Także dzisiaj Berlin przyciąga ludzi, którzy chcą poeksperymentować, popróbować nocnego życia, sprawdzić się w sztuce, czy zawodowo. Pytanie, czy jest to możliwe. To, co w latach 70-tych i 80-tych uchodziło za skandaliczne, dzisiaj jest modą. A poza tym, obok artystów miasto odkryli inwestorzy. Wnoszą co prawda pieniądze, ale zarazem eksplodują w Berlinie ceny.
Berlin dzisiaj
Wolfgang Müller ma swoje miejsce, w którym jego zdaniem, żyje jeszcze duch starego Zachodniego Berlina. To „Galeria studio St. St” przy Sanderstrasse w dzielnicy Neukölln, przybytek przypominający po trosze galerię, po trosze salon i kabaret. Szefowa Juwelia z otwartymi ramionami wita każdego gościa, bez względu na to, czy „ma drogie, czy tanie buty“.
W „Galerii studio St. St” króluje róż. Płyty z „Różową panterą”, różowy szampan. Na ścianach obrazy pędzla Juwelii: martwa natura z ciastem, długie nogi w pończochach, butelki szampana.

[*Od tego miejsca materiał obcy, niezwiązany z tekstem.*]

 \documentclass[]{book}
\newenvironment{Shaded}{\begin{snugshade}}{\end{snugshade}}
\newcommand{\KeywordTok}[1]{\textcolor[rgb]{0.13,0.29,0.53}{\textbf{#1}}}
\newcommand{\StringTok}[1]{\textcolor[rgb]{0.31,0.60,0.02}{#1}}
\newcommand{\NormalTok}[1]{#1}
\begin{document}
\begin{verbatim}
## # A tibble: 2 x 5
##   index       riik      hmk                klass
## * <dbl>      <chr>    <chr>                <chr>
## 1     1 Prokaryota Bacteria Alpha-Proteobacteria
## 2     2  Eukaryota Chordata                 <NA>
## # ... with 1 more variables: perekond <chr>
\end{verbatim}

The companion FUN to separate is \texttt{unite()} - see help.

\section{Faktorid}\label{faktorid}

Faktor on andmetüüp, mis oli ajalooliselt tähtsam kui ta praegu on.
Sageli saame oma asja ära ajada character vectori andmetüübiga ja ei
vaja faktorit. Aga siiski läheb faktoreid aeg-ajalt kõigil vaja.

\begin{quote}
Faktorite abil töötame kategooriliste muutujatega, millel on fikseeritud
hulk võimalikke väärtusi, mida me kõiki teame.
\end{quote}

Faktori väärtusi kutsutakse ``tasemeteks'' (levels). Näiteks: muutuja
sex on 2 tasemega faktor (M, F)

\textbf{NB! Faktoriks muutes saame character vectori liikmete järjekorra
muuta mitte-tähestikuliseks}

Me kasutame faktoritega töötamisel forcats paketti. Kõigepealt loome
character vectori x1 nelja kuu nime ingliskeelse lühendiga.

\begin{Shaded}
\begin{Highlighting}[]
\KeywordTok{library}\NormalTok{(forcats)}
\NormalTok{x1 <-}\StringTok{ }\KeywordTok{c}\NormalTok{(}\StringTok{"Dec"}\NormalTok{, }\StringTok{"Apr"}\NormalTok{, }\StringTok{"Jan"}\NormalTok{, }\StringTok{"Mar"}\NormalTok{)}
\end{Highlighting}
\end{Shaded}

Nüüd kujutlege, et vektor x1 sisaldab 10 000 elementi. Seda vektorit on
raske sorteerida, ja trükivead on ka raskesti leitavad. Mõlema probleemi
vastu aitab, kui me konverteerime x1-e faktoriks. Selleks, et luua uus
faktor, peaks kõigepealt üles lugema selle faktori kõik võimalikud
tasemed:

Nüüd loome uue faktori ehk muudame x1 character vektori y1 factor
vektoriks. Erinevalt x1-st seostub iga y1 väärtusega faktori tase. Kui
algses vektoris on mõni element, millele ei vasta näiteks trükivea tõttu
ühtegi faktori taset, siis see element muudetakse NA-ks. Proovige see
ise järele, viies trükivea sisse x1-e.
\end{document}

Juwelia żałuje, że akurat tego wieczoru nie ma muzyki na żywo; za mało gości. Ale raz po raz ktoś zagląda, siada w obciągniętych satyną fotelikach i zaczyna się rozmowa. Para młodych Londyńczyków opowiada, że zamierza zostawić po sobie ślad – graffiti w berlińskim śródmieściu. Goście popijają wino, karty win nie ma. W „Galerii studio St. St” pije się to, co akurat jest, po czym wrzuca parę groszy do puszki. Jak to w Berlinie. Trochę z tego wolnego ducha zostało.